On Tue, 29 Jul 2008 18:17:34 +0100, Orchid XP v8 wrote:

>>> Scientific facts have been found to be incorrect. There are far fewer
>>> examples of mathematical truths which have needed to be adjusted. And
>>> there are vanishingly few examples of widely accepted *proofs* that
>>> turn out to be wrong - it tends to be things lots of mathematicians
>>> "think" are true that eventually turn out to be disproven.
>> 
>> Exactly my point, but with a narrower focus.  Things lots of *people*
>> "think" are true sometimes/frequently/often turn out to be disproven.
> 
> Show me one single mathematical result which was *proven* to be true,
> and verified independently by a large number of mathematicians, and
> subsequently turned out to actually be false.

The most obvious answer I can provide (but I don't know how many 
confirmed the proof) is Fermat's Last Theorem - at least from my read, it 
was proven for n=3 in the 10th century, but the proof was later 
invalidated.

A correct proof was later constructed in the mid-20th century, again, 
from what I understand.

>> It's simple logical deduction that unless I have a screwdriver, I can't
>> drive a screw.
>> 
>> Until you realise that the screw has a hex head and an allen wrench
>> will do the job just as nicely.
>> 
>> *Sometimes* all you need is a new tool.  Sometimes the new tool hasn't
>> been invented yet.
> 
> And I suppose next you'll be telling me that some day, some future
> technology might enable us to find a sequence of chess moves whereby a
> bishop can get from a black square to a white square, despite it being
> trivially easy to mathematically prove the impossibility of this...

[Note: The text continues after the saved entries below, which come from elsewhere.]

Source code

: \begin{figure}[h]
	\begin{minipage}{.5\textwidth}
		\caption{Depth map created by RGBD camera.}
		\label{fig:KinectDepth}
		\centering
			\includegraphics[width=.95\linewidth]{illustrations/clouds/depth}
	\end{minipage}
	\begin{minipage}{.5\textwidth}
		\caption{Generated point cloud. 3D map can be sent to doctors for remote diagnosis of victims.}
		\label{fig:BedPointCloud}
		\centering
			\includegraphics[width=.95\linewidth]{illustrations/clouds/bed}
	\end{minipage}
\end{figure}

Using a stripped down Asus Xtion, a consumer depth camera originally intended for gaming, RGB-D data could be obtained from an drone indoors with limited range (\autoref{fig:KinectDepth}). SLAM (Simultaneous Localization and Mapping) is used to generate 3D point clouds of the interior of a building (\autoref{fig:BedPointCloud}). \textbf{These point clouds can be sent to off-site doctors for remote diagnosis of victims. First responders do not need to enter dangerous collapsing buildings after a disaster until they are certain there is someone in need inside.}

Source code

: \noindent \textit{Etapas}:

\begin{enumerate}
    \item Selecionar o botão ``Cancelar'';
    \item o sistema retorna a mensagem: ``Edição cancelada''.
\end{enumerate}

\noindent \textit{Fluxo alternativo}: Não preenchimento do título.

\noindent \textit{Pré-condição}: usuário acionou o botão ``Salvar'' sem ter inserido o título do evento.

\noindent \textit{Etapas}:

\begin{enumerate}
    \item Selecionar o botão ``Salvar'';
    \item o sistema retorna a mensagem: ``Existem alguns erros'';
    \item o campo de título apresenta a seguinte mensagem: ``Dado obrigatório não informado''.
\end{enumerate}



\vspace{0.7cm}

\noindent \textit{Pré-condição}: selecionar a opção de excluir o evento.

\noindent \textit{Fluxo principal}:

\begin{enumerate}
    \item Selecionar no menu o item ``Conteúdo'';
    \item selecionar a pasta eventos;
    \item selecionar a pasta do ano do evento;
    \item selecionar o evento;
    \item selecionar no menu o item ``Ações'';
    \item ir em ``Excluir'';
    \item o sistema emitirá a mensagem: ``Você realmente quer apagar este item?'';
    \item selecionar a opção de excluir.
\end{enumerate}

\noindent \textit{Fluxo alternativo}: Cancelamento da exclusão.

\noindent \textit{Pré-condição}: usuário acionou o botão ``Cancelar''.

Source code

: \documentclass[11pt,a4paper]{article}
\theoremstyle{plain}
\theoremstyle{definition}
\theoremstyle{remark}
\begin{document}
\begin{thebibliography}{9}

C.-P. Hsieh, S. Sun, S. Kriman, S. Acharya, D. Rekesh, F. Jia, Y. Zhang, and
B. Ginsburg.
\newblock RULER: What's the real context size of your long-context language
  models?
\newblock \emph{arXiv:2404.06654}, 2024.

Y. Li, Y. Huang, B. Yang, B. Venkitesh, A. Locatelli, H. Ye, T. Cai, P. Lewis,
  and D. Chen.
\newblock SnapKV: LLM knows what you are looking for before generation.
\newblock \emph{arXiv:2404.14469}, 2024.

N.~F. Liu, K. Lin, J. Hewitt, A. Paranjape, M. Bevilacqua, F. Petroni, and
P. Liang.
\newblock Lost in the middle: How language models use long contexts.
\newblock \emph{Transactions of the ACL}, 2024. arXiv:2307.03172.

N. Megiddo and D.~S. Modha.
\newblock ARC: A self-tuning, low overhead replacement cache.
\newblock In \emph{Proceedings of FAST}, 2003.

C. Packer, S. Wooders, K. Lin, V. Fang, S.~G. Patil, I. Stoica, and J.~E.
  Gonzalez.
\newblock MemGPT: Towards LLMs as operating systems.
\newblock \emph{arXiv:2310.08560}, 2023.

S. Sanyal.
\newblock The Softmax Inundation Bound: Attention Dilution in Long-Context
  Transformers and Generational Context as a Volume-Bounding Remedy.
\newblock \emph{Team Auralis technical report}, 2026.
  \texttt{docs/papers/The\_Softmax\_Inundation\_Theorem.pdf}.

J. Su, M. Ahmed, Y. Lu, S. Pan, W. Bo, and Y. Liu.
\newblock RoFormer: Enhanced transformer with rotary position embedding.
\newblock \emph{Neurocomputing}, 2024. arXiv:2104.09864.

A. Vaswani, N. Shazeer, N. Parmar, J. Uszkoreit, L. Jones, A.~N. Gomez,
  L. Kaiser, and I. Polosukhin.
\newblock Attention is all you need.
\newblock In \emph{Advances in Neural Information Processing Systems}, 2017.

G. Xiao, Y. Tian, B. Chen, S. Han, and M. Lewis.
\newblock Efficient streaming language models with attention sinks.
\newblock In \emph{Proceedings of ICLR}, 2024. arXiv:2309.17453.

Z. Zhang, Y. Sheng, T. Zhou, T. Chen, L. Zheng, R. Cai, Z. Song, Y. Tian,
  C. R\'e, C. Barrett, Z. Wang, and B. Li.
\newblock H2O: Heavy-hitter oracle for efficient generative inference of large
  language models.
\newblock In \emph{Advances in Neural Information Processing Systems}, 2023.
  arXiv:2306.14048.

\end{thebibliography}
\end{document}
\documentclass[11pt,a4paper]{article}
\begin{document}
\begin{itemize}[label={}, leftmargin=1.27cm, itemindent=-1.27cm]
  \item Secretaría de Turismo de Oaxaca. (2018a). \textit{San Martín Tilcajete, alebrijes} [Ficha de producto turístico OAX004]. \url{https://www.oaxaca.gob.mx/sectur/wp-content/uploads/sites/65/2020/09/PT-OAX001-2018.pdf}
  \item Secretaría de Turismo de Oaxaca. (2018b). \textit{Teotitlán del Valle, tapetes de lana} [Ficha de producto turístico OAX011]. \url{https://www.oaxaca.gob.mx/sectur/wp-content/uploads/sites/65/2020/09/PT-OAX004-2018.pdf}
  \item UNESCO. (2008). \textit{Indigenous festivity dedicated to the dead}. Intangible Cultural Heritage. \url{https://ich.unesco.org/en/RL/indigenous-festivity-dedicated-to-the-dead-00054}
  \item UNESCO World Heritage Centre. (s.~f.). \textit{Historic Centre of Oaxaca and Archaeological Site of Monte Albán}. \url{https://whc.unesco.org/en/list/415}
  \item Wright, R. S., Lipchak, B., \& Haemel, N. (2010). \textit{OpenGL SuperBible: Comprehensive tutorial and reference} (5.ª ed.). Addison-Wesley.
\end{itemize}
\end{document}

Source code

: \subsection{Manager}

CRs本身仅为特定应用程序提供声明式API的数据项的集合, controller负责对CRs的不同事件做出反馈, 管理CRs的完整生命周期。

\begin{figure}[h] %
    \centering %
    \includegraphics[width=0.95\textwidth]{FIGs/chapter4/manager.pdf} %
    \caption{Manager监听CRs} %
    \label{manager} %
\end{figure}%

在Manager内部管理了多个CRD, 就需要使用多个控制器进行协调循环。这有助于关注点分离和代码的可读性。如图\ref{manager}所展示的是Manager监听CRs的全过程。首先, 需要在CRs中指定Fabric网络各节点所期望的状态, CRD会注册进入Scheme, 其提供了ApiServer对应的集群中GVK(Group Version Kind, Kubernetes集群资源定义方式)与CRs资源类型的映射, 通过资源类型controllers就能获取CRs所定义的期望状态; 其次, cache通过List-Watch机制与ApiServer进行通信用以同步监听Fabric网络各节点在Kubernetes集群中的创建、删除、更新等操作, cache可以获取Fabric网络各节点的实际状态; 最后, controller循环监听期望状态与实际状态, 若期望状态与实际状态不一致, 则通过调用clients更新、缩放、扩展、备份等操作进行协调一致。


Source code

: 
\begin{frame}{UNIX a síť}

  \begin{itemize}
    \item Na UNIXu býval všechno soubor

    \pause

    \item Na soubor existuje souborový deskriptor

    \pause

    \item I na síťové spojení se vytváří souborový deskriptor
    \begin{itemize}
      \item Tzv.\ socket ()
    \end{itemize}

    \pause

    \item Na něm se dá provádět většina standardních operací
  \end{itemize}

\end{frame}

You're still missing my point....

>> I think it's a mistake to say "we know all there is to ever know about
>> 'x'".  There have been many points in history where humankind has made
>> such declarations about many things - including mathematics - and it
>> has turned out that we'd only scratched the surface.  It's the height
>> of hubris to assume we can't learn anything new.
> 
> I'm not claiming that nothing new can be learned - I am saying that, at
> least in mathematics, learning new things doesn't invalidate what we
> already know.

Except that it can.  That was demonstrated in the example I provided 
above - proof done, proof invalidated, new proof done again.  Will the 
new proof be invalidated?  Probably not, but who's to say it never will 
be?

>> And yet you agreed with another post in this thread that said that
>> something was possible.  Look at the refocusing capabilities of some of
>> the tools for that to reconstruct detail in blurred images.  Blurring
>> is lossy compression, yet being able to recover that data isn't
>> impossible; that's been proven.
> 
> Hey, guess what? Blurring isn't compression. It might *look* like it is,
> but it isn't.

My point is that there's plenty of examples where raw data is lost but it 
can be reconstructed.

> Sure. And no doubt some day we'll discover that 2+2 isn't actually 4. I
> won't hold by breath for that though. :-P

Well, who knows?  There are ancient civilizations that had no concept of 
zero.  The introduction of imaginary numbers didn't come along until the 
late 1500s.  Up until that point, sqrt(-1) was undefined.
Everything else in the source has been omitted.